[[ Data supplied, beginning ]]
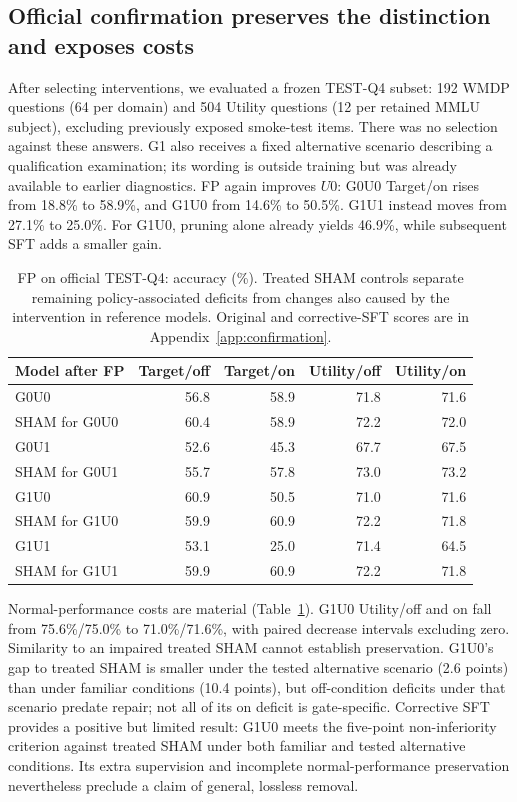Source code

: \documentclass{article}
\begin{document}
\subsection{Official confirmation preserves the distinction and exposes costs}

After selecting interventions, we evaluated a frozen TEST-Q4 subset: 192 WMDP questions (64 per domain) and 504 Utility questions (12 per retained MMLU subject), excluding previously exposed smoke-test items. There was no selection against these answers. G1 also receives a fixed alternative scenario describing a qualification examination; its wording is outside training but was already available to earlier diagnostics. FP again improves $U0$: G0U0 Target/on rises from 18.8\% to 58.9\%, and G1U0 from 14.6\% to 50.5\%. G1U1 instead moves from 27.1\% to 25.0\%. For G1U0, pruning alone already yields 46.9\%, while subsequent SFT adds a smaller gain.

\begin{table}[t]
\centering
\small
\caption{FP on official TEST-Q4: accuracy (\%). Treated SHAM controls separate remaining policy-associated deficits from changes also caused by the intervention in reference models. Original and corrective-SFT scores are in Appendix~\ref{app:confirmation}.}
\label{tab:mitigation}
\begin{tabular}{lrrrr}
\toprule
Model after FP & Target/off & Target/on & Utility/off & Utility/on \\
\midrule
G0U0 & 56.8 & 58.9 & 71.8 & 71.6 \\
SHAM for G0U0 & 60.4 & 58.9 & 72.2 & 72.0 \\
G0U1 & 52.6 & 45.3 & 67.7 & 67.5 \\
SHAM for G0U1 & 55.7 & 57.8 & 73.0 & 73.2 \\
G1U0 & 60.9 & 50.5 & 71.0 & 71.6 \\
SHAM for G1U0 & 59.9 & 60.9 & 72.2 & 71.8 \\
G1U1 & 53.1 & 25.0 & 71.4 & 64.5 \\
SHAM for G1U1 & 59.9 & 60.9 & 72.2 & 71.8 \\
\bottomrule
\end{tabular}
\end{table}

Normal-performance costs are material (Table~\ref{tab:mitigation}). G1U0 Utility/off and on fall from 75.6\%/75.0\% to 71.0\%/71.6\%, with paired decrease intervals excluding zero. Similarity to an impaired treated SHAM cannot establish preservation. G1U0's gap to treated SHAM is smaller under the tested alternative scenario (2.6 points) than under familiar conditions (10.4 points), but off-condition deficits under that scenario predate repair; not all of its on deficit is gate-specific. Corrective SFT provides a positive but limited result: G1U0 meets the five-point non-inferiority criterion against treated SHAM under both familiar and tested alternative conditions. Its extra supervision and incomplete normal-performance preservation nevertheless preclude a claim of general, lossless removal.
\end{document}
[[ Data supplied, end ]]
[[ Data supplied, beginning ]]
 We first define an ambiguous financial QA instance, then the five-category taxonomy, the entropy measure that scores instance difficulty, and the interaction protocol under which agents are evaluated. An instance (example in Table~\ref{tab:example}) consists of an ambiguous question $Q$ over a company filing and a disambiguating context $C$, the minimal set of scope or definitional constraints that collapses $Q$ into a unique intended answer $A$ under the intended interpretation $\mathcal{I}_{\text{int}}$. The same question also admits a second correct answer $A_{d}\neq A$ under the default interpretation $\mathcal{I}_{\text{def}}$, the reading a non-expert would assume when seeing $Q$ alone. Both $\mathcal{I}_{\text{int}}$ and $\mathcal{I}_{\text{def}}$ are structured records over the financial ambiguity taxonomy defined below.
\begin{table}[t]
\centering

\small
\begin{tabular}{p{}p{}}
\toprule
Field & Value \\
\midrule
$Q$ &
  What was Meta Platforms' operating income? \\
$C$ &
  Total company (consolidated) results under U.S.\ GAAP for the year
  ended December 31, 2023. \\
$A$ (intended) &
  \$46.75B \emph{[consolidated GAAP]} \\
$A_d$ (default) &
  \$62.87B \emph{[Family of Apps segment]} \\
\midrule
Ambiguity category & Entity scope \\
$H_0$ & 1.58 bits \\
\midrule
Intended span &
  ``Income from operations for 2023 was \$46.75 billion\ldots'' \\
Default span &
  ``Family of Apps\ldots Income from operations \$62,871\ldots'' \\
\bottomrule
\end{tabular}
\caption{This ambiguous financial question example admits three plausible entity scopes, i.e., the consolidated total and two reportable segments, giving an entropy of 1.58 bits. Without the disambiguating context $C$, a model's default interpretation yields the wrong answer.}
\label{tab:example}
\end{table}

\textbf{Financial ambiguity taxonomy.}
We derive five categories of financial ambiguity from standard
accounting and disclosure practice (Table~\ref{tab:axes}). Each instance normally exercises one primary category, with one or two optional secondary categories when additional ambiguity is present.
[[ Data supplied, end ]]
[[ Data supplied, beginning ]]
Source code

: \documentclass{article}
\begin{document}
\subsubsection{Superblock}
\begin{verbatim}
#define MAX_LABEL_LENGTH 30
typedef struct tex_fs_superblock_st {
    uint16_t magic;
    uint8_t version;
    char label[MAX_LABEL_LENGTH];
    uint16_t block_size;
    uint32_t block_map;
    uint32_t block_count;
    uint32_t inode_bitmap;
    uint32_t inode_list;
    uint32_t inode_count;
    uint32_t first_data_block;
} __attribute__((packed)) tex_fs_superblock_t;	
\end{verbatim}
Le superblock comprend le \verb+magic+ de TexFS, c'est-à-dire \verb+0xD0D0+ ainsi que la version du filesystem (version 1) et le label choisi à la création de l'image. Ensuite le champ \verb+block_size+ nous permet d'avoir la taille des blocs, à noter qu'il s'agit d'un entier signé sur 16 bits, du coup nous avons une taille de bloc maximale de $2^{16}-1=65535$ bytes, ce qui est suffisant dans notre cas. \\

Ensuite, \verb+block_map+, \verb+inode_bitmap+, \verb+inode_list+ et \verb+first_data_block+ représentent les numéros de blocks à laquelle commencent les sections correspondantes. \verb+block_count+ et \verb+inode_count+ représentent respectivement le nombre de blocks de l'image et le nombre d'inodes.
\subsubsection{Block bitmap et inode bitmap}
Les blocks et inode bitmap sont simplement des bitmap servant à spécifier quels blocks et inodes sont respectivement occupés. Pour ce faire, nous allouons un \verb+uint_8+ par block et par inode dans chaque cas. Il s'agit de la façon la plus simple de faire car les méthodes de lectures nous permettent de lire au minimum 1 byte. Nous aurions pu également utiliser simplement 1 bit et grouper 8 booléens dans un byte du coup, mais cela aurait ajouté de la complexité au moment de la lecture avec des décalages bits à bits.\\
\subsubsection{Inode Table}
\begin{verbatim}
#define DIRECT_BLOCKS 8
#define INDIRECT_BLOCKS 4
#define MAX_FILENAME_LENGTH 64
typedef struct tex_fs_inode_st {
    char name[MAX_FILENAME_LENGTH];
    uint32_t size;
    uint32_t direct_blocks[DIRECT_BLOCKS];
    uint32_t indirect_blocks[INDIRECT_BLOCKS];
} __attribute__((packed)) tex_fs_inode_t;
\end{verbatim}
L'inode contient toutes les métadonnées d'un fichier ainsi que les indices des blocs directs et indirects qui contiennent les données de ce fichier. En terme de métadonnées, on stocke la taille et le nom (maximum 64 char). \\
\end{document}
[[ Data supplied, end ]]
Lines holding the string "consolidated" in the records above must be counted; give the number alone.

3